Esquire Magazine Becoming Obsolete

Mark Feeney The Boston Globe

Right now there may be no clearer reminder of the truth that journalism is a business, not a calling, than Esquire. It bears one of the more glittering histories among U.S. magazines Hemingway, Fitzgerald, Tom Wolfe, etc. and, nowadays, one of the shakier balance sheets. A paucity of ads has so shrunken the editorial hole that columnists’ contracts for 1998 specify eight columns a year rather than 12.

David Granger, who took over the magazine last spring, came from GQ, which has thoroughly cleaned Esquire’s clock over the past decade. Other than an October cover story that flirted with outing a well-known film actor with a leaden coyness that had to be read to be disbelieved, Granger’s regime has done little to distinguish itself.
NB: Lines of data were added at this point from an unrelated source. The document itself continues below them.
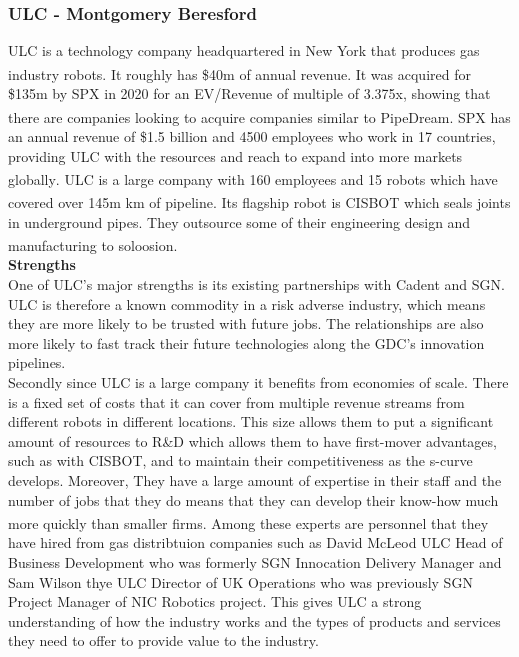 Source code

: \documentclass[11pt]{article}		%
\newcommand{\supercite}[1]{\textsuperscript{\cite{#1}}}		%
\begin{document}
     	\subsubsection[ULC]{ULC - Montgomery Beresford}
	        
	        ULC is a technology company headquartered in New York that produces gas industry robots. It roughly has \$40m of annual revenue.\supercite{SPX_acquisition} It was acquired for \$135m by SPX in 2020 for an EV/Revenue of multiple of 3.375x, showing that there are companies looking to acquire companies similar to PipeDream\supercite{SPX_multiple}.  SPX has an annual revenue of \$1.5 billion and 4500 employees who work in 17 countries, providing ULC with the resources and reach to expand into more markets globally\supercite{SPX_acquisition}. ULC is a large company with 160 employees and  15 robots which have covered over 145m km of pipeline.\supercite{ULC_news} Its flagship robot is CISBOT which seals joints in underground pipes. They outsource some of their engineering design and manufacturing to soloosion.\supercite{soloosian}
	        \\
	        \textbf{Strengths}
	        \\
	        One of ULC's major strengths is its existing partnerships with Cadent and SGN. ULC is therefore a known commodity in a risk adverse industry, which means they are more likely to be trusted with future jobs. The relationships are also more likely to fast track their future technologies along the GDC's innovation pipelines. 
	        \\
	        Secondly since ULC is a large company it benefits from economies of scale. There is a fixed set of costs that it can cover from multiple revenue streams from different robots in different locations. This size allows them to put a significant amount of resources to R\&D which allows them to have first-mover advantages, such as with CISBOT, and to maintain their competitiveness as the s-curve develops. Moreover, They have a large amount of expertise in their staff and the number of jobs that they do means that they can develop their know-how much more quickly than smaller firms.\supercite{Barney} 
	        Among these experts are personnel that they have hired from gas distribtuion companies such as David McLeod ULC Head of Business Development who was formerly SGN Innocation Delivery Manager and Sam Wilson thye ULC Director of UK Operations who was previously SGN Project Manager of NIC Robotics project. This gives ULC a strong understanding of how the industry works and the types of products and services they need to offer to provide value to the industry.
\end{document}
The January issue epitomizes Esquire’s plight. On the cover are the annual Dubious Achievements Awards, an Esquire mainstay for 36 years. The awards being a mainstay for that long is precisely the problem: What seemed well nigh revolutionary c. 1961 - so refreshingly irreverent was the concept, so uniquely sassy the execution - has become utterly passe. The Dubious Achievement Awards have had the rather dubious distinction, from Esquire’s point of view, of becoming an industry commonplace. The jeers-and-sneers year-ender is as much a standby as “The Year in Pictures.” Even TV Guide is doing it.

Meanwhile, on the cyber front, Wired (January) celebrates its fifth anniversary. The magazine’s look just keeps getting bolder and better. It really does manage to provide a visual equivalent for innovation and excitement. The magazine’s content, however, just keeps getting gassier and more self-regarding.